From the data that follows, print exactly the lines starting at the one containing "Embora a visão" and ending at the one containing "lista os passos"; include both of them and nothing more.

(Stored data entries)
· · · · ·
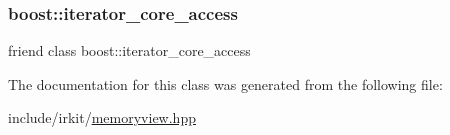\subsubsection{\texorpdfstring{boost\+::iterator\+\_\+core\+\_\+access}{boost::iterator\_core\_access}}
{\footnotesize\ttfamily friend class boost\+::iterator\+\_\+core\+\_\+access\hspace{0.3cm}{\ttfamily [friend]}}



The documentation for this class was generated from the following file\+:\begin{DoxyCompactItemize}
\item 
include/irkit/\mbox{\hyperlink{memoryview_8hpp}{memoryview.\+hpp}}\end{DoxyCompactItemize}
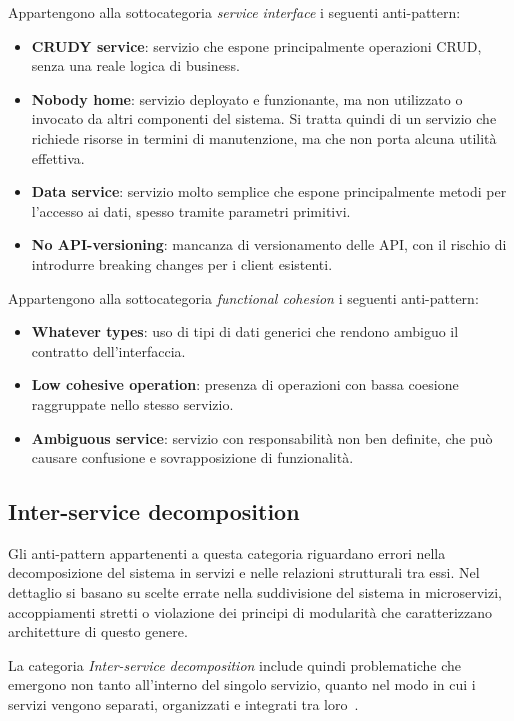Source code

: Appartengono alla sottocategoria \textit{service interface} i seguenti anti-pattern:
\begin{itemize}
    \item \textbf{CRUDY service}: servizio che espone principalmente operazioni CRUD, senza una reale logica di business.
    \item \textbf{Nobody home}: servizio deployato e funzionante, ma non utilizzato o invocato da altri componenti del sistema. Si tratta quindi di un servizio che richiede risorse in termini di manutenzione, ma che non porta alcuna utilità effettiva.
    \item \textbf{Data service}: servizio molto semplice che espone principalmente metodi per l’accesso ai dati, spesso tramite parametri primitivi.
    \item \textbf{No API-versioning}: mancanza di versionamento delle API, con il rischio di introdurre breaking changes per i client esistenti.
\end{itemize}

Appartengono alla sottocategoria \textit{functional cohesion} i seguenti anti-pattern:
\begin{itemize}
    \item \textbf{Whatever types}: uso di tipi di dati generici che rendono ambiguo il contratto dell’interfaccia.
    \item \textbf{Low cohesive operation}: presenza di operazioni con bassa coesione raggruppate nello stesso servizio.
    \item \textbf{Ambiguous service}: servizio con responsabilità non ben definite, che può causare confusione e sovrapposizione di funzionalità.
\end{itemize}

\subsection{Inter-service decomposition}

Gli anti-pattern appartenenti a questa categoria riguardano errori nella decomposizione del sistema in servizi e nelle relazioni strutturali tra essi. Nel dettaglio si basano su scelte errate nella suddivisione del sistema in microservizi, accoppiamenti stretti o violazione dei principi di modularità che caratterizzano architetture di questo genere.

La categoria \textit{Inter-service decomposition} include quindi problematiche che emergono non tanto all’interno del singolo servizio, quanto nel modo in cui i servizi vengono separati, organizzati e integrati tra loro~\cite{CernyCatalogo}.

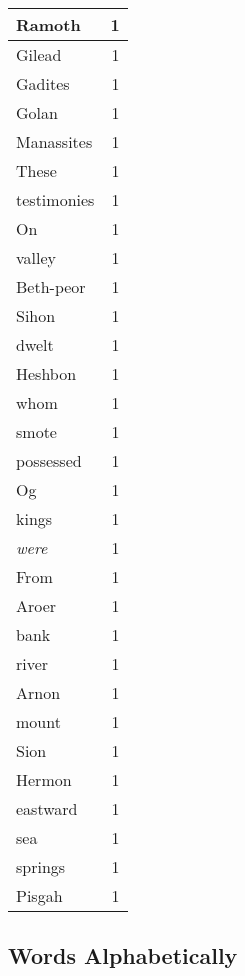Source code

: \begin{center}
\begin{longtable}{l|r}
Ramoth & 1 \\ \hline
Gilead & 1 \\ \hline
Gadites & 1 \\ \hline
Golan & 1 \\ \hline
Manassites & 1 \\ \hline
These & 1 \\ \hline
testimonies & 1 \\ \hline
On & 1 \\ \hline
valley & 1 \\ \hline
Beth-peor & 1 \\ \hline
Sihon & 1 \\ \hline
dwelt & 1 \\ \hline
Heshbon & 1 \\ \hline
whom & 1 \\ \hline
smote & 1 \\ \hline
possessed & 1 \\ \hline
Og & 1 \\ \hline
kings & 1 \\ \hline
\emph{were} & 1 \\ \hline
From & 1 \\ \hline
Aroer & 1 \\ \hline
bank & 1 \\ \hline
river & 1 \\ \hline
Arnon & 1 \\ \hline
mount & 1 \\ \hline
Sion & 1 \\ \hline
Hermon & 1 \\ \hline
eastward & 1 \\ \hline
sea & 1 \\ \hline
springs & 1 \\ \hline
Pisgah & 1 \\ \hline
\end{longtable}
\end{center}



\normalsize



\subsection{Words Alphabetically}

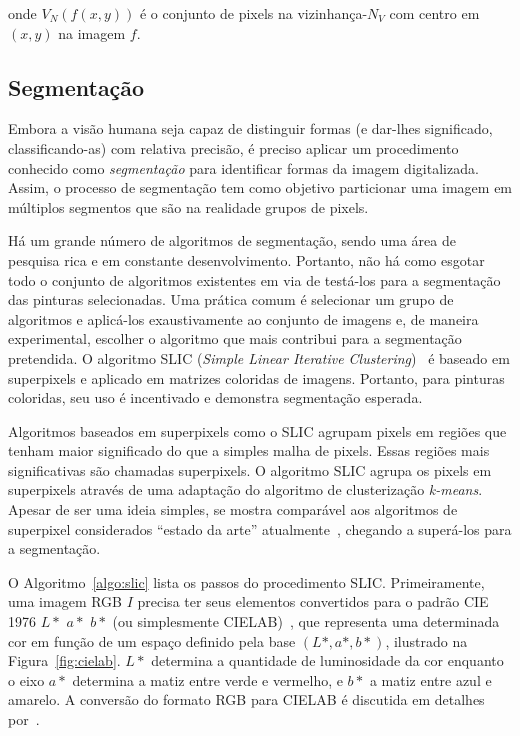 \noindent onde $V_N(f(x,y))$ é o conjunto de pixels na vizinhança-$N_V$ com
centro em $(x,y)$ na imagem $f$.

\subsection{Segmentação}
\label{sec:slic}

Embora a visão humana seja capaz de distinguir formas (e dar-lhes significado,
classificando-as) com relativa precisão, é preciso aplicar um procedimento
conhecido como \emph{segmentação} para identificar formas da imagem
digitalizada. Assim, o processo de segmentação tem como objetivo particionar uma
imagem em múltiplos segmentos que são na realidade grupos de pixels.

Há um grande número de algoritmos de segmentação, sendo uma área de pesquisa
rica e em constante desenvolvimento. Portanto, não há como esgotar todo o
conjunto de algoritmos existentes em via de testá-los para a segmentação das
pinturas selecionadas. Uma prática comum é selecionar um grupo de algoritmos e
aplicá-los exaustivamente ao conjunto de imagens e, de maneira experimental,
escolher o algoritmo que mais contribui para a segmentação pretendida. O
algoritmo SLIC (\textit{Simple Linear Iterative Clustering})~\cite{slic} é baseado em
superpixels e aplicado em matrizes coloridas de imagens. Portanto, para pinturas
coloridas, seu uso é incentivado e demonstra segmentação esperada.

Algoritmos baseados em superpixels como o SLIC agrupam pixels em regiões
que tenham maior significado do que a simples malha de pixels. Essas regiões
mais significativas são chamadas superpixels. O algoritmo SLIC agrupa os pixels
em superpixels através de uma adaptação do algoritmo de clusterização
\emph{k-means}. Apesar de ser uma ideia simples, se mostra comparável aos
algoritmos de superpixel considerados ``estado da arte'' atualmente~\cite{slic},
chegando a superá-los para a segmentação.

O Algoritmo~\ref{algo:slic} lista os passos do procedimento SLIC. Primeiramente,
uma imagem RGB $I$ precisa ter seus elementos convertidos para o padrão CIE 1976
$L*$ $a*$ $b*$ (ou simplesmente CIELAB)~\cite{cielab1}, que representa uma
determinada cor em função de um espaço definido pela base $(L*, a*, b*)$,
ilustrado na Figura~\ref{fig:cielab}. $L*$ determina a quantidade de
luminosidade da cor enquanto o eixo $a*$ determina a matiz entre verde e
vermelho, e $b*$ a matiz entre azul e amarelo. A conversão do
formato RGB para CIELAB é discutida em detalhes por~\citeauthor{cielab2}.

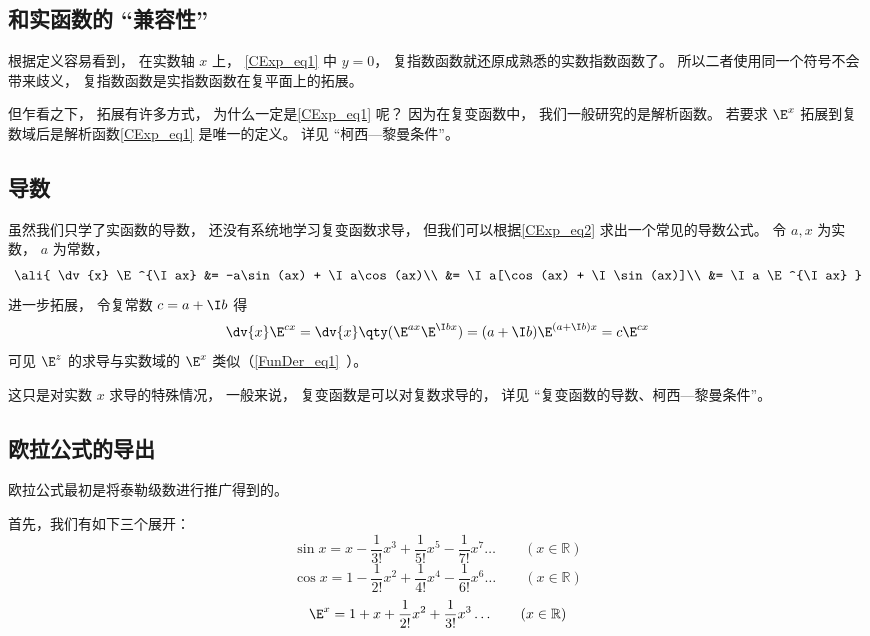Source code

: \subsection{和实函数的 “兼容性”}
根据定义容易看到， 在实数轴 $x$ 上， \autoref{CExp_eq1} 中 $y = 0$， 复指数函数就还原成熟悉的实数指数函数了。 所以二者使用同一个符号不会带来歧义， 复指数函数是实指数函数在复平面上的拓展。

但乍看之下， 拓展有许多方式， 为什么一定是\autoref{CExp_eq1} 呢？ 因为在复变函数中， 我们一般研究的是解析函数。 若要求 $\E^x$ 拓展到复数域后是解析函数\autoref{CExp_eq1} 是唯一的定义。 详见 “柯西—黎曼条件”。

\subsection{导数}
虽然我们只学了实函数的导数， 还没有系统地学习复变函数求导， 但我们可以根据\autoref{CExp_eq2} 求出一个常见的导数公式。 令 $a, x$ 为实数， $a$ 为常数，
\begin{equation}\ali{
\dv{x} \E^{\I ax} &= -a\sin(ax) + \I a\cos(ax)\\
&= \I a[\cos(ax) + \I \sin(ax)]\\
&= \I a \E^{\I ax}
}\end{equation}
进一步拓展， 令复常数 $c = a + \I b$ 得
\begin{equation}
\dv{x}\E^{c x} = \dv{x} \qty(\E^{ax}\E^{\I bx}) = (a + \I b)\E^{(a+\I b)x} = c\E^{cx}
\end{equation}
可见 $\E^z$ 的求导与实数域的 $\E^x$ 类似（\autoref{FunDer_eq1}~）。

这只是对实数 $x$ 求导的特殊情况， 一般来说， 复变函数是可以对复数求导的， 详见 “复变函数的导数、柯西—黎曼条件”。

\subsection{欧拉公式的导出}


欧拉公式最初是将泰勒级数进行推广得到的。

首先，我们有如下三个展开：
\begin{equation}\label{CExp_eq3}
\sin x = x - \frac{1}{3!} x^3 + \frac{1}{5!} x^5 - \frac{1}{7!} x^7 \ldots
\qquad (x \in \mathbb R)
\end{equation}
\begin{equation}\label{CExp_eq5}
\cos x = 1 - \frac{1}{2!} x^2 + \frac{1}{4!} x^4 -\frac{1}{6!} x^6 \ldots
\qquad (x \in \mathbb R)
\end{equation}
\begin{equation}
\E^x =1 + x + \frac{1}{2!} x^2 + \frac{1}{3!} x^3  \ldots
\qquad (x \in \mathbb R)
\end{equation}

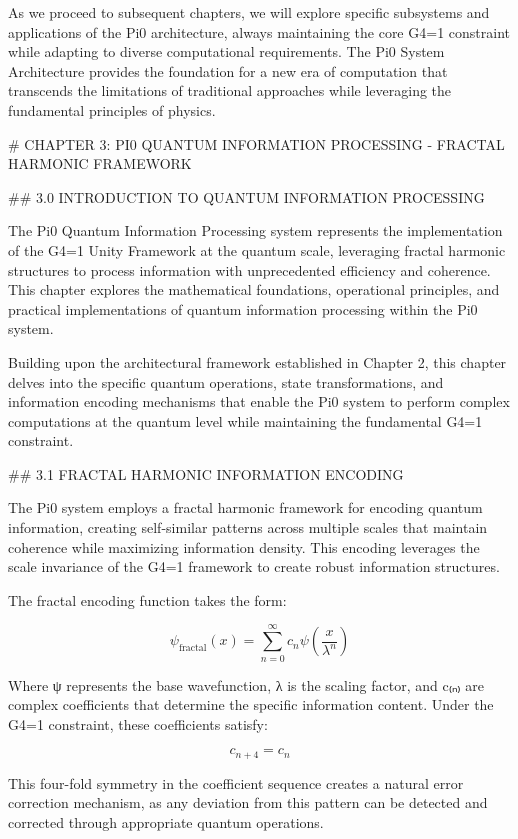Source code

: As we proceed to subsequent chapters, we will explore specific subsystems and applications of the Pi0 architecture, always maintaining the core G4=1 constraint while adapting to diverse computational requirements. The Pi0 System Architecture provides the foundation for a new era of computation that transcends the limitations of traditional approaches while leveraging the fundamental principles of physics.

# CHAPTER 3: PI0 QUANTUM INFORMATION PROCESSING - FRACTAL HARMONIC FRAMEWORK

## 3.0 INTRODUCTION TO QUANTUM INFORMATION PROCESSING

The Pi0 Quantum Information Processing system represents the implementation of the G4=1 Unity Framework at the quantum scale, leveraging fractal harmonic structures to process information with unprecedented efficiency and coherence. This chapter explores the mathematical foundations, operational principles, and practical implementations of quantum information processing within the Pi0 system.

Building upon the architectural framework established in Chapter 2, this chapter delves into the specific quantum operations, state transformations, and information encoding mechanisms that enable the Pi0 system to perform complex computations at the quantum level while maintaining the fundamental G4=1 constraint.

## 3.1 FRACTAL HARMONIC INFORMATION ENCODING

The Pi0 system employs a fractal harmonic framework for encoding quantum information, creating self-similar patterns across multiple scales that maintain coherence while maximizing information density. This encoding leverages the scale invariance of the G4=1 framework to create robust information structures.

The fractal encoding function takes the form:

$$\psi_{\text{fractal}}(x) = \sum_{n=0}^{\infty} c_n \psi\left(\frac{x}{\lambda^n}\right)$$

Where ψ represents the base wavefunction, λ is the scaling factor, and c₍ₙ₎ are complex coefficients that determine the specific information content. Under the G4=1 constraint, these coefficients satisfy:

$$c_{n+4} = c_n$$

This four-fold symmetry in the coefficient sequence creates a natural error correction mechanism, as any deviation from this pattern can be detected and corrected through appropriate quantum operations.

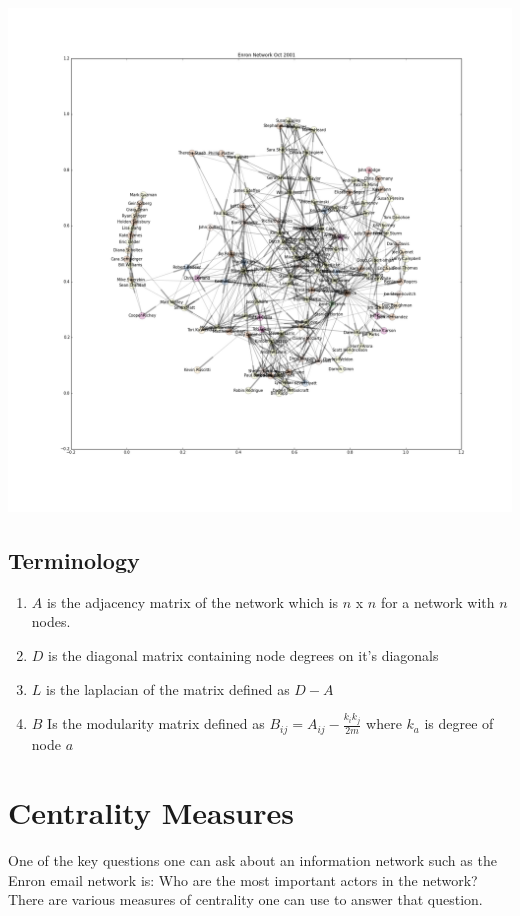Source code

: \documentclass[12pt]{article}
\begin{document}
	\includegraphics[width=1\textwidth]{figureEnronOct2001}
	
	\subsection{Terminology}
	\begin{enumerate}
		\item $A$ is the adjacency matrix of the network which is $n$ x $n$ for a network with $n$ nodes.
		\item $D$ is the diagonal matrix containing node degrees on it's diagonals
		\item $L$ is the laplacian of the matrix defined as $D - A$
		\item $B$ Is the modularity matrix defined as $B_{ij} = A_{ij} - \frac{k_i k_j}{2m}$ where $k_a$ is degree of node $a$
	\end{enumerate}

\section{Centrality Measures} One of the key questions one can ask about an information network such as the Enron email network is: Who are the most important actors in the network? There are various measures of centrality one can use to answer that question.	
\end{document}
· · · · ·
#### OUTPUT OF THE TASK:
Embora a visão humana seja capaz de distinguir formas (e dar-lhes significado,
classificando-as) com relativa precisão, é preciso aplicar um procedimento
conhecido como \emph{segmentação} para identificar formas da imagem
digitalizada. Assim, o processo de segmentação tem como objetivo particionar uma
imagem em múltiplos segmentos que são na realidade grupos de pixels.

Há um grande número de algoritmos de segmentação, sendo uma área de pesquisa
rica e em constante desenvolvimento. Portanto, não há como esgotar todo o
conjunto de algoritmos existentes em via de testá-los para a segmentação das
pinturas selecionadas. Uma prática comum é selecionar um grupo de algoritmos e
aplicá-los exaustivamente ao conjunto de imagens e, de maneira experimental,
escolher o algoritmo que mais contribui para a segmentação pretendida. O
algoritmo SLIC (\textit{Simple Linear Iterative Clustering})~\cite{slic} é baseado em
superpixels e aplicado em matrizes coloridas de imagens. Portanto, para pinturas
coloridas, seu uso é incentivado e demonstra segmentação esperada.

Algoritmos baseados em superpixels como o SLIC agrupam pixels em regiões
que tenham maior significado do que a simples malha de pixels. Essas regiões
mais significativas são chamadas superpixels. O algoritmo SLIC agrupa os pixels
em superpixels através de uma adaptação do algoritmo de clusterização
\emph{k-means}. Apesar de ser uma ideia simples, se mostra comparável aos
algoritmos de superpixel considerados ``estado da arte'' atualmente~\cite{slic},
chegando a superá-los para a segmentação.

O Algoritmo~\ref{algo:slic} lista os passos do procedimento SLIC. Primeiramente,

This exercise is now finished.